Rather than stand back and watch the future of floriculture crumble, Grimm instead decided it was time to change this image. Starting in his own backyard, he got involved at his local community college as an instructor and as a member of the advisory committee for the Niagara College Greenhouse Program.
“We offer post-graduate education programs promoting continued learning, and our local community college has arguably the best greenhouse horticulture program in the country, with graduates becoming highly recruited industry specialists,” Grimm says.
It’s all about fostering an identity of professional self-consciousness and self-respect among horticulturists, says Grimm, who also extends this mantra to his staff. He shares his knowledge and experience about all aspects of growing in great detail, while promoting self-development from the top down. Better yet, no task is beneath him, as he will often be seen out in the greenhouse watering, spraying, and getting his hands dirty.

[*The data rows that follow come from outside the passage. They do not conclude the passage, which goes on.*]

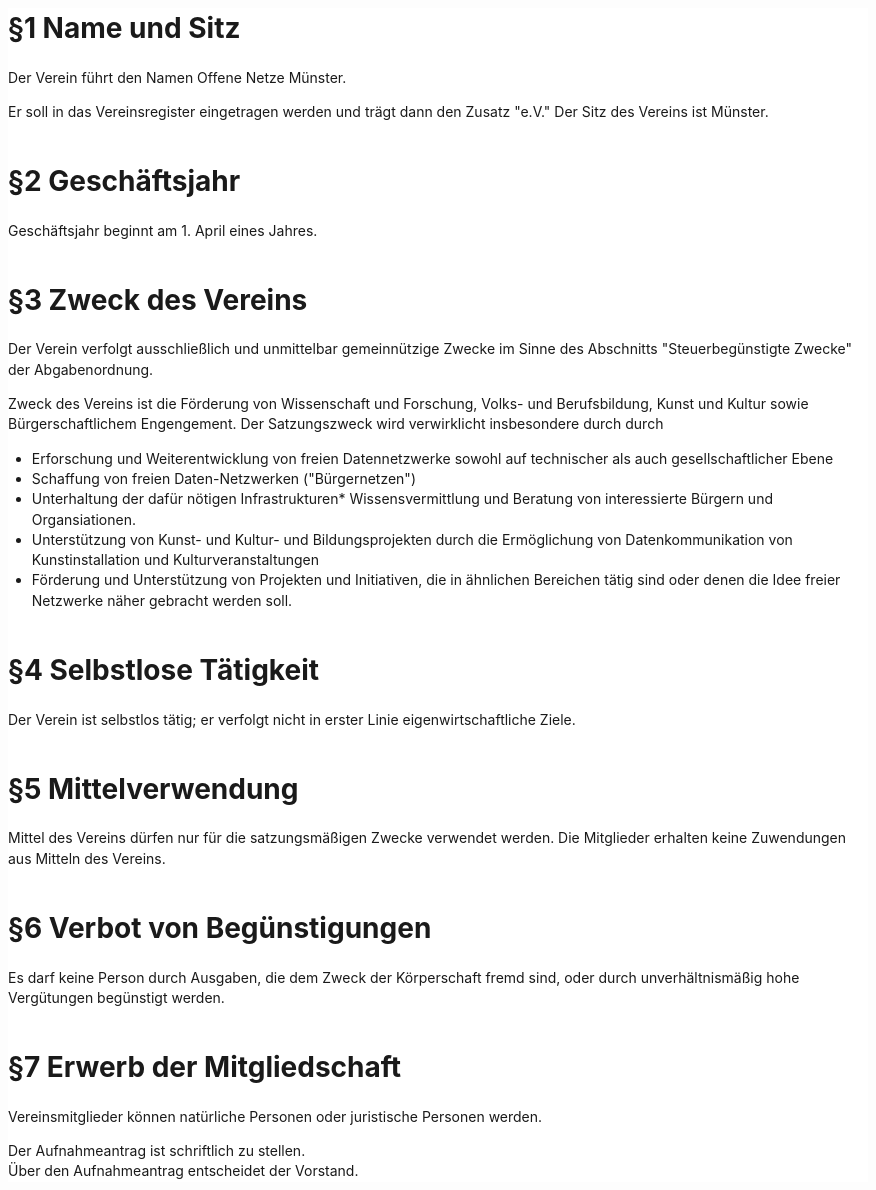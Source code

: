 # §1 Name und Sitz
Der Verein führt den Namen Offene Netze Münster.


Er soll in das Vereinsregister eingetragen werden und trägt dann den Zusatz "e.V."
Der Sitz des Vereins ist Münster.

# §2 Geschäftsjahr
Geschäftsjahr beginnt am 1. April eines Jahres.

# §3 Zweck des Vereins
Der Verein verfolgt ausschließlich und unmittelbar  gemeinnützige  Zwecke im Sinne des Abschnitts "Steuerbegünstigte Zwecke" der Abgabenordnung.

Zweck des Vereins ist die Förderung von Wissenschaft und Forschung, Volks- und Berufsbildung, Kunst und Kultur sowie Bürgerschaftlichem Engengement.
Der Satzungszweck wird verwirklicht insbesondere durch durch 

* Erforschung und Weiterentwicklung von  freien Datennetzwerke sowohl auf technischer als auch gesellschaftlicher Ebene 
* Schaffung von freien Daten-Netzwerken ("Bürgernetzen")
* Unterhaltung der dafür nötigen Infrastrukturen* Wissensvermittlung und Beratung von interessierte Bürgern und Organsiationen.
* Unterstützung von Kunst- und Kultur- und Bildungsprojekten durch die Ermöglichung von Datenkommunikation von Kunstinstallation und Kulturveranstaltungen
* Förderung und Unterstützung von Projekten und Initiativen, die in ähnlichen Bereichen tätig sind oder denen die Idee freier Netzwerke näher gebracht werden soll.

# §4 Selbstlose Tätigkeit
Der Verein ist selbstlos tätig; er verfolgt nicht in erster Linie eigenwirtschaftliche Ziele.

# §5 Mittelverwendung
Mittel des Vereins dürfen nur für die satzungsmäßigen Zwecke verwendet werden. Die Mitglieder erhalten keine Zuwendungen aus Mitteln des Vereins.

# §6 Verbot von Begünstigungen
Es darf keine Person durch Ausgaben, die dem Zweck der Körperschaft fremd sind, oder durch unverhältnismäßig hohe Vergütungen begünstigt werden.

# §7 Erwerb der Mitgliedschaft
Vereinsmitglieder können natürliche Personen oder juristische Personen werden.

Der Aufnahmeantrag ist schriftlich zu stellen.  
Über den Aufnahmeantrag entscheidet der Vorstand.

Grimm is a member of the Canadian Greenhouse Conference Committee, dedicating time to host seminars at conferences locally and beyond. He helps plan and also participates as an instructor for evening workshops held at the local research station for all members of the industry wanting to learn more. In addition, he often brings local growers together in study groups, where the emphasis is on sharing information to strengthen the local growing industry as a whole. He encourages teaching tours of Jeffery’s Greenhouses, bringing in groups such as students, local and worldwide growers, and even government groups.
Grimm also wants to change consumer perceptions about plants.
“I believe we make a mistake when we merely try to sell plants. The value in plants is not in the plant itself, but in the lifestyle experience that they provide. With every plant that leaves our farm, we have one chance to provide a unique consumer with a pleasing experience. This consumer is more likely to spend money on repeat purchases, if our products are of adequate quality. Product quality demands more than visual appeal and includes extended shelf-life beyond the garden center and into the homes of consumers.”
Grimm’s own storied background helped forge who he is today. Growing up in Germany, he started out in a retail garden center, before working for two years in the greenhouse of a psychiatric hospital, assisting in horticulture work therapy for the patients. He came to Canada in 1986, and worked in a nursery and landscape operation on Cape Breton Island. After returning to Germany, he was employed by a Canadian Army Base, and worked as gardener for the homes of commanding officers. In 1998 he emigrated back to Canada and worked for two years in greenhouse tomato production in Quebec before joining Jeffery’s.
Grimm says he is excited about the new generation of growers coming into the industry, and the enthusiasm and experience they bring with them.
“The industry has changed enormously since I started working as a grower, and I know that in 30 years it will look entirely different from what we know today. There is so much uncharted potential that we are just beginning to explore. If we do it right, we have so much opportunity to improve the lives of people and make a living from doing so.”